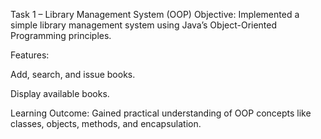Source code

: Task 1 – Library Management System (OOP)
Objective: Implemented a simple library management system using Java’s Object-Oriented Programming principles.

Features:

  Add, search, and issue books.
  
  Display available books.
  
  Learning Outcome: Gained practical understanding of OOP concepts like classes, objects, methods, and encapsulation.

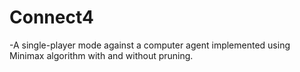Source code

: # Connect4
-A single-player mode against a computer agent implemented using Minimax algorithm with and without pruning.
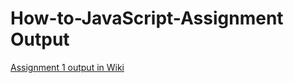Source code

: # How-to-JavaScript-Assignment Output

[Assignment 1 output in Wiki](https://github.com/Bhanu-Thapa/How-to-JavaScript-Assignment/wiki)
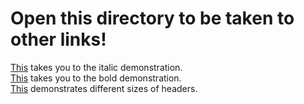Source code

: # Open this directory to be taken to other links!
[This](italics.md) takes you to the italic demonstration.  
[This](bold.md) takes you to the bold demonstration.  
[This](headers.md) demonstrates different sizes of headers.
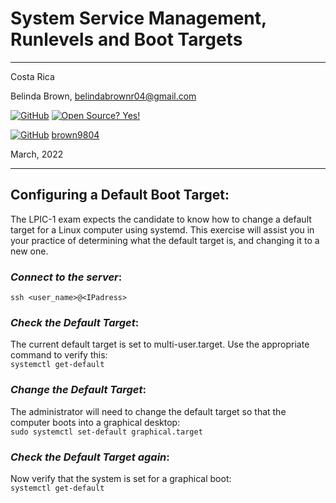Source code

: # System Service Management, Runlevels and Boot Targets

----------------------
Costa Rica

Belinda Brown, belindabrownr04@gmail.com

[![GitHub](https://badgen.net/badge/icon/github?icon=github&label)](https://github.com) [![Open Source? Yes!](https://badgen.net/badge/Open%20Source%20%3F/Yes%21/blue?icon=github)](https://github.com/Naereen/badges/)

[![GitHub](https://img.shields.io/badge/--181717?logo=github&logoColor=ffffff)](https://github.com/) [brown9804](https://github.com/brown9804)


March, 2022

----------------------

## Configuring a Default Boot Target:
The LPIC-1 exam expects the candidate to know how to change a default target for a Linux computer using systemd. This exercise will assist you in your practice of determining what the default target is, and changing it to a new one.

### _Connect to the server_:

`ssh <user_name>@<IPadress>`

### _Check the Default Target_:
The current default target is set to multi-user.target. Use the appropriate command to verify this: <br/>
`systemctl get-default` 

### _Change the Default Target_:
The administrator will need to change the default target so that the computer boots into a graphical desktop: <br/>
`sudo systemctl set-default graphical.target`

### _Check the Default Target again_:
Now verify that the system is set for a graphical boot: <br/>
`systemctl get-default`
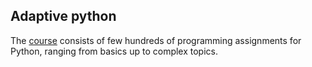 ## Adaptive python
The [course](https://stepik.org/course/568) consists of few hundreds of programming assignments for Python, ranging from basics up to complex topics.
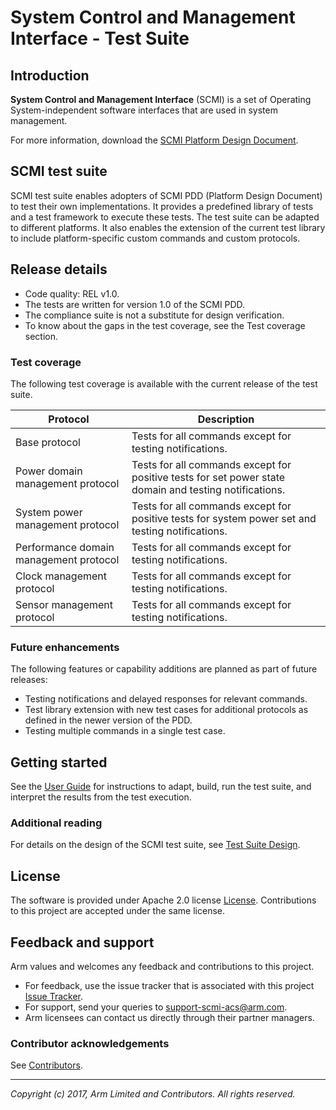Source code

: # System Control and Management Interface - Test Suite

## Introduction
**System Control and Management Interface** (SCMI)  is a set of Operating System-independent software interfaces that are used in system management.

For more information, download the [SCMI Platform Design Document](http://infocenter.arm.com/help/index.jsp?topic=/com.arm.doc.den0056a/index.html).

## SCMI test suite
SCMI test suite enables adopters of SCMI PDD \(Platform Design Document\) to test their own implementations. It provides a predefined library of tests and a test framework to execute these tests. The test suite can be adapted to different platforms. It also enables the extension of the current test library to include platform-specific custom commands and custom protocols.

## Release details
 - Code quality: REL v1.0.
 - The tests are written for version 1.0 of the SCMI PDD.
 - The compliance suite is not a substitute for design verification.
 - To know about the gaps in the test coverage, see the Test coverage section.

### Test coverage

The following test coverage is available with the current release of the test suite.

| Protocol | Description |
| - | - |
| Base protocol | Tests for all commands except for testing notifications. |
| Power domain management protocol | Tests for all commands except for positive tests for set power state domain and testing notifications. |
| System power management protocol |    Tests for all commands except for positive tests for system power set and testing notifications. |
| Performance domain management protocol |    Tests for all commands except for testing notifications. |
| Clock management protocol |    Tests for all commands except for testing notifications. |
| Sensor management protocol | Tests for all commands except for testing notifications. |

### Future enhancements

The following features or capability additions are planned as part of future releases:
-   Testing notifications and delayed responses for relevant commands.
-   Test library extension with new test cases for additional protocols as defined in the newer version of the PDD.
-   Testing multiple commands in a single test case.

## Getting started
See the [User Guide] for instructions to adapt, build, run the test suite, and interpret the results from the test execution.

### Additional reading
For details on the design of the SCMI test suite, see [Test Suite Design].

## License
The software is provided under Apache 2.0 license [License]. Contributions to this project are accepted under the same license.

## Feedback and support
Arm values and welcomes any feedback and contributions to this project.

*   For feedback, use the issue tracker that is associated with this project [Issue Tracker](https://github.com/ARM-software/scmi-tests/issues).
*   For support, send your queries to [support-scmi-acs@arm.com](mailto:support-scmi-acs@arm.com).
*   Arm licensees can contact us directly through their partner managers.

### Contributor acknowledgements
See [Contributors].

- - - - - - - - - - - - - - - - - - - -

_Copyright (c) 2017, Arm Limited and Contributors. All rights reserved._

[License]:			./license.md "Apache 2.0 License for SCMI Test Suite"
[User Guide]:			./docs/user_guide.md "SCMI Test Suite User Guide"
[Test Suite Design]:		./docs/scmi_test_suite_design.md "SCMI Test Suite Design"
[Test Specification]:		./docs/scmi_test_specification.md "SCMI Test Specification"
[Contributors]:			./acknowledgements.md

....................

Only the pictures in the listing above get left out; print everything else exactly.

Source code

: Task 1 – Library Management System (OOP)
Objective: Implemented a simple library management system using Java’s Object-Oriented Programming principles.

Features:

  Add, search, and issue books.
  
  Display available books.
  
  Learning Outcome: Gained practical understanding of OOP concepts like classes, objects, methods, and encapsulation.

Source code

: # Connect4
-A single-player mode against a computer agent implemented using Minimax algorithm with and without pruning.
Source code

: # How-to-JavaScript-Assignment Output

[Assignment 1 output in Wiki](https://github.com/Bhanu-Thapa/How-to-JavaScript-Assignment/wiki)
Source code

: # Open this directory to be taken to other links!
[This](italics.md) takes you to the italic demonstration.  
[This](bold.md) takes you to the bold demonstration.  
[This](headers.md) demonstrates different sizes of headers.
Source code

: # System Service Management, Runlevels and Boot Targets

----------------------
Costa Rica

Belinda Brown, belindabrownr04@gmail.com

[![GitHub](https://badgen.net/badge/icon/github?icon=github&label)](https://github.com) [![Open Source? Yes!](https://badgen.net/badge/Open%20Source%20%3F/Yes%21/blue?icon=github)](https://github.com/Naereen/badges/)

[![GitHub](https://img.shields.io/badge/--181717?logo=github&logoColor=ffffff)](https://github.com/) [brown9804](https://github.com/brown9804)


March, 2022

----------------------

## Configuring a Default Boot Target:
The LPIC-1 exam expects the candidate to know how to change a default target for a Linux computer using systemd. This exercise will assist you in your practice of determining what the default target is, and changing it to a new one.

### _Connect to the server_:

`ssh <user_name>@<IPadress>`

### _Check the Default Target_:
The current default target is set to multi-user.target. Use the appropriate command to verify this: <br/>
`systemctl get-default` 

### _Change the Default Target_:
The administrator will need to change the default target so that the computer boots into a graphical desktop: <br/>
`sudo systemctl set-default graphical.target`

### _Check the Default Target again_:
Now verify that the system is set for a graphical boot: <br/>
`systemctl get-default`
 ## Adaptive python
The [course](https://stepik.org/course/568) consists of few hundreds of programming assignments for Python, ranging from basics up to complex topics.
Source code

: # System Control and Management Interface - Test Suite

## Introduction
**System Control and Management Interface** (SCMI)  is a set of Operating System-independent software interfaces that are used in system management.

For more information, download the [SCMI Platform Design Document](http://infocenter.arm.com/help/index.jsp?topic=/com.arm.doc.den0056a/index.html).

## SCMI test suite
SCMI test suite enables adopters of SCMI PDD \(Platform Design Document\) to test their own implementations. It provides a predefined library of tests and a test framework to execute these tests. The test suite can be adapted to different platforms. It also enables the extension of the current test library to include platform-specific custom commands and custom protocols.

## Release details
 - Code quality: REL v1.0.
 - The tests are written for version 1.0 of the SCMI PDD.
 - The compliance suite is not a substitute for design verification.
 - To know about the gaps in the test coverage, see the Test coverage section.

### Test coverage

The following test coverage is available with the current release of the test suite.

| Protocol | Description |
| - | - |
| Base protocol | Tests for all commands except for testing notifications. |
| Power domain management protocol | Tests for all commands except for positive tests for set power state domain and testing notifications. |
| System power management protocol |    Tests for all commands except for positive tests for system power set and testing notifications. |
| Performance domain management protocol |    Tests for all commands except for testing notifications. |
| Clock management protocol |    Tests for all commands except for testing notifications. |
| Sensor management protocol | Tests for all commands except for testing notifications. |

### Future enhancements

The following features or capability additions are planned as part of future releases:
-   Testing notifications and delayed responses for relevant commands.
-   Test library extension with new test cases for additional protocols as defined in the newer version of the PDD.
-   Testing multiple commands in a single test case.

## Getting started
See the [User Guide] for instructions to adapt, build, run the test suite, and interpret the results from the test execution.

### Additional reading
For details on the design of the SCMI test suite, see [Test Suite Design].

## License
The software is provided under Apache 2.0 license [License]. Contributions to this project are accepted under the same license.

## Feedback and support
Arm values and welcomes any feedback and contributions to this project.

*   For feedback, use the issue tracker that is associated with this project [Issue Tracker](https://github.com/ARM-software/scmi-tests/issues).
*   For support, send your queries to [support-scmi-acs@arm.com](mailto:support-scmi-acs@arm.com).
*   Arm licensees can contact us directly through their partner managers.

### Contributor acknowledgements
See [Contributors].

- - - - - - - - - - - - - - - - - - - -

_Copyright (c) 2017, Arm Limited and Contributors. All rights reserved._

[License]:			./license.md "Apache 2.0 License for SCMI Test Suite"
[User Guide]:			./docs/user_guide.md "SCMI Test Suite User Guide"
[Test Suite Design]:		./docs/scmi_test_suite_design.md "SCMI Test Suite Design"
[Test Specification]:		./docs/scmi_test_specification.md "SCMI Test Specification"
[Contributors]:			./acknowledgements.md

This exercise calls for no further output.